In 2005, the Institute started a program to digitize its vast video archive. About 280,000 hours of video and audio footage, including movies, television shows and news footage, will be digitized. About 100,000 hours of footage have already been converted, taking up 3 petabytes of storage space, and the archive is expected to grow to 14 petabytes by 2015.
The problem the Institute faces with all this video footage is making it easy to find. Many of the older source reels of film had little if any metadata, or descriptive data. Reels of old television programs, for instance, had just the barest amount of information, such as the title of the program and the date it was shown. No information was included about the content of the program.
“For the material to be useful, we need metadata,” he said. The act of creating metadata should be automated wherever possible. “Traditional cataloging does not work at this scale,” he said.
Right now, the Institute for Sound and Vision is looking at automated ways of extracting data from the video, using tools such as speech and image recognition.
But developing tools for automatically cataloging video is much harder than developing the tools used to tag text content for a variety of reasons.
Video, unlike text, can only be reduced to individual pixels, which offer no information about the video as a whole, said Paul Over, the project leader for a National Institute of Standards and Technology program to stimulate development of better video search. A block of text, on the other hand, can be reduced into a series of words, the definitions of which are known, and can be analyzed to give a greater summary of the whole document.
Video has “no correlate to the word,” he said, making video harder to catalog.
“Video is not easy. It is hard to extract the structure,” said Marko Grobelnik, the program manager for the VideoLectures.net service on online lectures. “We still struggle with basic problems like object recognition.”
Jamie Davidson, who is the product manager for search and algorithmic discovery at Google’s YouTube, noted that Google is also trying new algorithms to help bring some context to the videos that get uploaded to the site.
For instance, software can determine if the video is a common event, such as a music concert, in order to help identify the content. It can make note of where the video was uploaded from, to allow users to narrow their searches to specific geographic regions.
But YouTube still faces challenges of search and classification, especially given the whimsical nature of many of its videos. He showed a brief clip of a prairie dog turning dramatically around before the camera, with accompanying music. The title to this clip is “dramatic chipmunk,” which would be hard for someone seeking out the video to guess.
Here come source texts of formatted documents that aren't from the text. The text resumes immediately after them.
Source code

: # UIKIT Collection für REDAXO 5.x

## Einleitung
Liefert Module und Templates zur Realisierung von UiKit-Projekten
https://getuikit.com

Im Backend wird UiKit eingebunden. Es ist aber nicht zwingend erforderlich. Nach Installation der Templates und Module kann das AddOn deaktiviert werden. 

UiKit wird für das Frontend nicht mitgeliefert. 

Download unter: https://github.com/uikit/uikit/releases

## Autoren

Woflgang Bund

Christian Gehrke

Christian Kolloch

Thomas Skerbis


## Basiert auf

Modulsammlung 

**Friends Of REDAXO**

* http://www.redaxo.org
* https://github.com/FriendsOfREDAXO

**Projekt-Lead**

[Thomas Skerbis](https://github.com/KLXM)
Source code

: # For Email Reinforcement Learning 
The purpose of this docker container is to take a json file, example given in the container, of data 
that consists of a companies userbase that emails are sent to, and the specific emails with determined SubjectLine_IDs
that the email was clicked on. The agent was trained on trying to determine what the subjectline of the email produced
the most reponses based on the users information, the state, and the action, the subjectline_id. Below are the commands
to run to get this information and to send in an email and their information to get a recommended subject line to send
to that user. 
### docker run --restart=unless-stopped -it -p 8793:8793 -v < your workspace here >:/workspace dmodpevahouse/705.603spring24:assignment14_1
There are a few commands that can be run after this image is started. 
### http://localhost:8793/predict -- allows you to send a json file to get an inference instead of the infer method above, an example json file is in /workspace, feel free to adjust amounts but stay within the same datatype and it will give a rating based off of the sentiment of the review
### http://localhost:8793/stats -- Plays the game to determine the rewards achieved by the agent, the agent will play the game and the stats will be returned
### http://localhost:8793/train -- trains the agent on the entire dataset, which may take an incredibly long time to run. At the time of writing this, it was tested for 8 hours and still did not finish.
People may also look for videos for a wide variety of reasons, Over explained. For instance, a casual Web surfer may be looking for some entertaining clip. An intelligence analyst can be looking for background information and may not care why the video was taken. A documentarian or news organization may be looking for stock footage of a particular time and place. It would be hard to tag a video in such a way that it could be found by all these users.
As an example, Over showed a brief clip of a woman running across a plaza, frightening off a bunch of pigeons, before slipping and falling on the wet bricks.
“How might you tag this so it would be reusable?” he asked, before running down a list of obvious descriptions: “Woman, pigeons, plaza, daytime, outdoors, falling.” In fact, the person who uploaded the video tagged it only with the phrase “stupid sister.”
The tag “is very personal, and means something to that person, but it is not useful” for reuse by others, he said.
The NIST program sets out a series of challenges each year for improving the state of automated video search, using actual video footage as a test of success. The idea is to develop algorithms that can tag footage as equally well as humans, pinpointing people, objects, locations and even specific events within the video.
One approach was to build up a set of what he calls “recognizers,” or objects or events that could be recognized by algorithms. The software could ask, “Does this shot contain a classroom? Does it contain a chair? Is there singing going on?” and apply the specific tags. The more recognizers, the more robust the software would be in capturing valuable attributes of the footage.
Progress is being made: In previous years, the program used nightly news broadcasts and airport video surveillance footage as the data set to test new video search systems and technologies. This year, however, the program will use video footage from the Internet Archive, which offers a greater diversity of material.
“As particular approaches, or algorithms, get incorporated into different systems, they get tested on different data and [to] prove they work again and again,” Over said.
While such tools have come a long way in the past few years, there is much more work yet to be done to bring them to levels of commercial usability, the panel agreed. While seeing that tools may be useful eventually, “I don’t see us using them in the near future,” said the Institute for Sound and Vision’s Westerhof.